__RECORDED INFORMATION__.
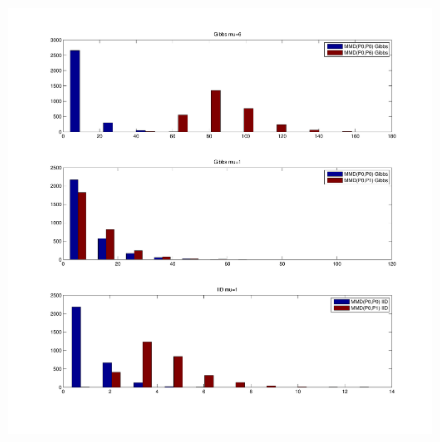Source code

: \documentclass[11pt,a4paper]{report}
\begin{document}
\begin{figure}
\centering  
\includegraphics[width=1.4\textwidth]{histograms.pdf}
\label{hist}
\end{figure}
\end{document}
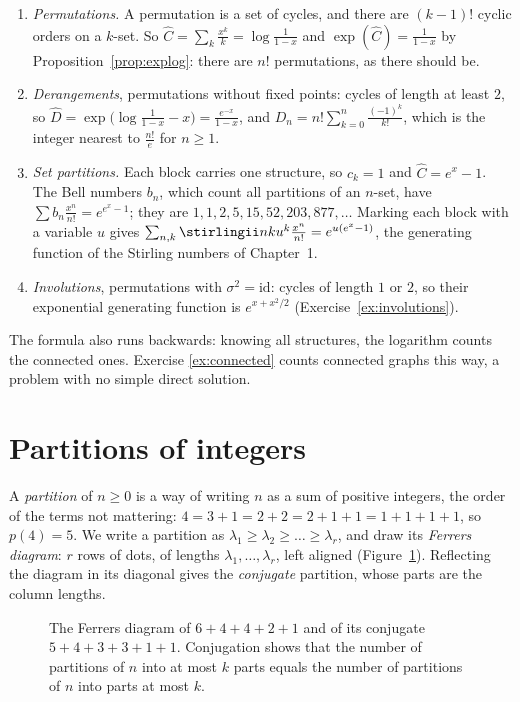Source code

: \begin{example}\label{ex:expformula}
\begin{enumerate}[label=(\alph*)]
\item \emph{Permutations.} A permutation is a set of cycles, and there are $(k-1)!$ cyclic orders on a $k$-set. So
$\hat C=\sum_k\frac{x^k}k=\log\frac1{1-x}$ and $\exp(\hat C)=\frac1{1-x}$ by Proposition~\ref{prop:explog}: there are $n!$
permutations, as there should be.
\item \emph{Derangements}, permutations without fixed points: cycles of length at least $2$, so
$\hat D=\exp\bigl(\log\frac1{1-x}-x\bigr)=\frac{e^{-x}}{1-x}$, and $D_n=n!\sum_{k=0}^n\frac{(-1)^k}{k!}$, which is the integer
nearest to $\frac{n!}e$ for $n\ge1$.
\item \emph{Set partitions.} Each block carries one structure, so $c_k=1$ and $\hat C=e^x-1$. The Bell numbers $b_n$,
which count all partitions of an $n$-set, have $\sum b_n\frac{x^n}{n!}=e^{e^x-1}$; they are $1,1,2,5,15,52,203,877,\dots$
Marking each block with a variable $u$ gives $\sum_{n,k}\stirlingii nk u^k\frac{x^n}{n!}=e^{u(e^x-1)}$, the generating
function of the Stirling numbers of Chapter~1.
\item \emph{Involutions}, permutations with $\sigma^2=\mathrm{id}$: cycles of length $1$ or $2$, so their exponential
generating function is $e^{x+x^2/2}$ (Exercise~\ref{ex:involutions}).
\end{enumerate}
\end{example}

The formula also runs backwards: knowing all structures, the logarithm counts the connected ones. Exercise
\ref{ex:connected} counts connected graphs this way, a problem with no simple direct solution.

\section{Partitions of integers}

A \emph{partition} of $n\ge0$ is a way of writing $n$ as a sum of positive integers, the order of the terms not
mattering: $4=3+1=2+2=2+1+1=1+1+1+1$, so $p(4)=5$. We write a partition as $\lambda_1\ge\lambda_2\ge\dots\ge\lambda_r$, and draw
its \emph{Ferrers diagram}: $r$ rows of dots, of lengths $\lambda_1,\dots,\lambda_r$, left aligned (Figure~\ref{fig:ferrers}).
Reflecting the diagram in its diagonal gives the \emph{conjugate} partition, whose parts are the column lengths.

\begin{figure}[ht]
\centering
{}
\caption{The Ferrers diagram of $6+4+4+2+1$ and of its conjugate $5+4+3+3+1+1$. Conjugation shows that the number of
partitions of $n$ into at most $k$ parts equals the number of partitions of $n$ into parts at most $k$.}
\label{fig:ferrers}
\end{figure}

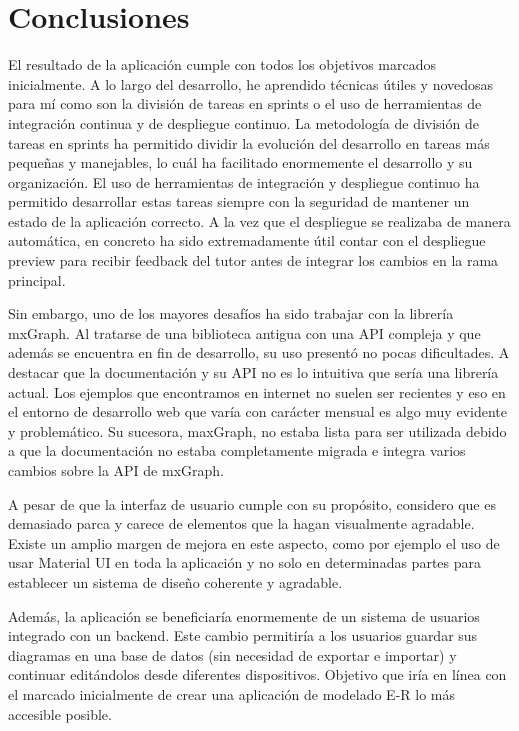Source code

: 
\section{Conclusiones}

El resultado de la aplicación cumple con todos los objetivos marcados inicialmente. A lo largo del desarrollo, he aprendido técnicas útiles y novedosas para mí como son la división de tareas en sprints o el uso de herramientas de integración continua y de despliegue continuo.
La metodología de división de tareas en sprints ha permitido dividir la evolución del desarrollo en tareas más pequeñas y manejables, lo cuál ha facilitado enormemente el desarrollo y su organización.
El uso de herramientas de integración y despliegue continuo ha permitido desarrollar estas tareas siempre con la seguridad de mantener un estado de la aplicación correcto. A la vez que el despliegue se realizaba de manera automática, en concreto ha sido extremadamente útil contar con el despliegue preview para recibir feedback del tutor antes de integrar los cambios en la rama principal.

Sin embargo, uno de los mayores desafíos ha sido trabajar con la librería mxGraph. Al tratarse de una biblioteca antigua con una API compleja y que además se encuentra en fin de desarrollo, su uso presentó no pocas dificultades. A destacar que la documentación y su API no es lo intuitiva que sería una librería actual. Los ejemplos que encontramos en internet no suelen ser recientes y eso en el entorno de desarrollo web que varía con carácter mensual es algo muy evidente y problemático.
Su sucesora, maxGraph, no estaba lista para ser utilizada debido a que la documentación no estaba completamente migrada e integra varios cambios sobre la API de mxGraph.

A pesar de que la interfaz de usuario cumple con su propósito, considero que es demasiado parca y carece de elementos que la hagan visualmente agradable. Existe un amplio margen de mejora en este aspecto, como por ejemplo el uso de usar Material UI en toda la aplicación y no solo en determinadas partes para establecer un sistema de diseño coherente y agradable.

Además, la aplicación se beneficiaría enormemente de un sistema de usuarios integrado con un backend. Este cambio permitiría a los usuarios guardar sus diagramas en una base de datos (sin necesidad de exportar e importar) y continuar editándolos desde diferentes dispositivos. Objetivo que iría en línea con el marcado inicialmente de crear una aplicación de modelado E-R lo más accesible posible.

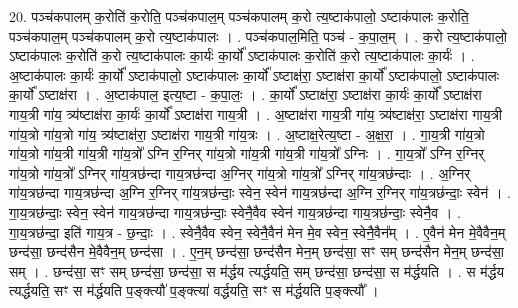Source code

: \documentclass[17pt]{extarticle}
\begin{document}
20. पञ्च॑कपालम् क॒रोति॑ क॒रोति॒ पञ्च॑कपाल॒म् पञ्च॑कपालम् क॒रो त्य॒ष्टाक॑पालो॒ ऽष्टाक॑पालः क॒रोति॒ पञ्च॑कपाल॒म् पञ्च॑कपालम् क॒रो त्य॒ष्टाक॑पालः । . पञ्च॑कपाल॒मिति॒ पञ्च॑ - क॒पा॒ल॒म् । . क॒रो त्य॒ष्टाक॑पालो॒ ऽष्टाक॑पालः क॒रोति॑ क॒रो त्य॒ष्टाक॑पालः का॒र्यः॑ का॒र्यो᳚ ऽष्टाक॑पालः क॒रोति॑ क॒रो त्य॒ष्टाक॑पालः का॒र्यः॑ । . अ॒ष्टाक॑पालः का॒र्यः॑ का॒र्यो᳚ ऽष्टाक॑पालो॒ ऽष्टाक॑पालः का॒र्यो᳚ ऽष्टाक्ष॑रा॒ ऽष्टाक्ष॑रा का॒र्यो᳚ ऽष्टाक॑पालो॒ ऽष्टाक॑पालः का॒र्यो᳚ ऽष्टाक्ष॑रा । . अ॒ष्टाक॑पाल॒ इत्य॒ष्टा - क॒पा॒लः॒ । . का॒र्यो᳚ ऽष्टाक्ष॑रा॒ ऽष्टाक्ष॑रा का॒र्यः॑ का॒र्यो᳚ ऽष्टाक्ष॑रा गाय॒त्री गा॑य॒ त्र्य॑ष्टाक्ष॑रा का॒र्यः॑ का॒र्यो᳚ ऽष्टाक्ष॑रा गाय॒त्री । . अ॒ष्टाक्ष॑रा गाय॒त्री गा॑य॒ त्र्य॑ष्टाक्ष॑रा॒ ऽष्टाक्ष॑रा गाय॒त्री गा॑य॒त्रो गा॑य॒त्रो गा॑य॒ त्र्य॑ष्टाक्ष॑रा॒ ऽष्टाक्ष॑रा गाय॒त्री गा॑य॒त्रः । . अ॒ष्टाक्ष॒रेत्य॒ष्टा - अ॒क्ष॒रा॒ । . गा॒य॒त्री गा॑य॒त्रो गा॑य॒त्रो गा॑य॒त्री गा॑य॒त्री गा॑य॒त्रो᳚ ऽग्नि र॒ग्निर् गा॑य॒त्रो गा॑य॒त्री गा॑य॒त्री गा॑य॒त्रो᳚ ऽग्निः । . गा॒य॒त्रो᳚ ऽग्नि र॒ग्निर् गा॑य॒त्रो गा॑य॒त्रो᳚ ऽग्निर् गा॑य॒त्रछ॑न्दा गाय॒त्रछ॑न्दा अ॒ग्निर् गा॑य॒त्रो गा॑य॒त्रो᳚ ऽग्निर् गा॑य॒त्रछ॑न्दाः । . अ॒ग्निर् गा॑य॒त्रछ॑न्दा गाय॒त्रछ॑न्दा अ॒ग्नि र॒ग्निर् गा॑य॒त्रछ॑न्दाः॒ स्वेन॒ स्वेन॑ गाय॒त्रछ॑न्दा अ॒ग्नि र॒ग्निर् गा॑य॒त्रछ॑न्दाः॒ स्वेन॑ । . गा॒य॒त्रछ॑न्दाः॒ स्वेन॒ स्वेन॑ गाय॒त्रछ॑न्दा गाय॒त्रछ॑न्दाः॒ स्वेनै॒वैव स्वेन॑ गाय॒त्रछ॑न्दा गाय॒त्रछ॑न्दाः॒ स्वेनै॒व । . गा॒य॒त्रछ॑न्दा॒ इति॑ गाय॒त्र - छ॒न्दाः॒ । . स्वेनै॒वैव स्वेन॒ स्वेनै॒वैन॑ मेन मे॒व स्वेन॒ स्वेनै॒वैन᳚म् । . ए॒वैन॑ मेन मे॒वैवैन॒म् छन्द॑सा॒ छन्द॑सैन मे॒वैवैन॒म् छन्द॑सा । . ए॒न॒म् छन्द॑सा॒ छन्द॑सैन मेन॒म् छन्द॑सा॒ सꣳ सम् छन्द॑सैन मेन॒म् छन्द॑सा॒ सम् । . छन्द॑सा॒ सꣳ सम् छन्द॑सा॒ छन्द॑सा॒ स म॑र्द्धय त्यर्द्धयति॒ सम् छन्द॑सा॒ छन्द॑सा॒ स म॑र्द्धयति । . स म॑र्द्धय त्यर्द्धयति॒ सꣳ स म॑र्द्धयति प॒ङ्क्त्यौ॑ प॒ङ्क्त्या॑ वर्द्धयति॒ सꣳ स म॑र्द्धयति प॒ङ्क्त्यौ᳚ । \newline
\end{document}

__WORK REQUEST__. Print, exactly as written, the lines above from the first one to the one containing "is the integer". Leave out pictures.

__COMPLETED EXERCISE__.
Source code

: \documentclass[11pt,a4paper]{report}
\begin{document}
\begin{figure}
\centering  
\includegraphics[width=1.4\textwidth]{histograms.pdf}
\label{hist}
\end{figure}
\end{document}
Source code

: \begin{example}\label{ex:expformula}
\begin{enumerate}[label=(\alph*)]
\item \emph{Permutations.} A permutation is a set of cycles, and there are $(k-1)!$ cyclic orders on a $k$-set. So
$\hat C=\sum_k\frac{x^k}k=\log\frac1{1-x}$ and $\exp(\hat C)=\frac1{1-x}$ by Proposition~\ref{prop:explog}: there are $n!$
permutations, as there should be.
\item \emph{Derangements}, permutations without fixed points: cycles of length at least $2$, so
$\hat D=\exp\bigl(\log\frac1{1-x}-x\bigr)=\frac{e^{-x}}{1-x}$, and $D_n=n!\sum_{k=0}^n\frac{(-1)^k}{k!}$, which is the integer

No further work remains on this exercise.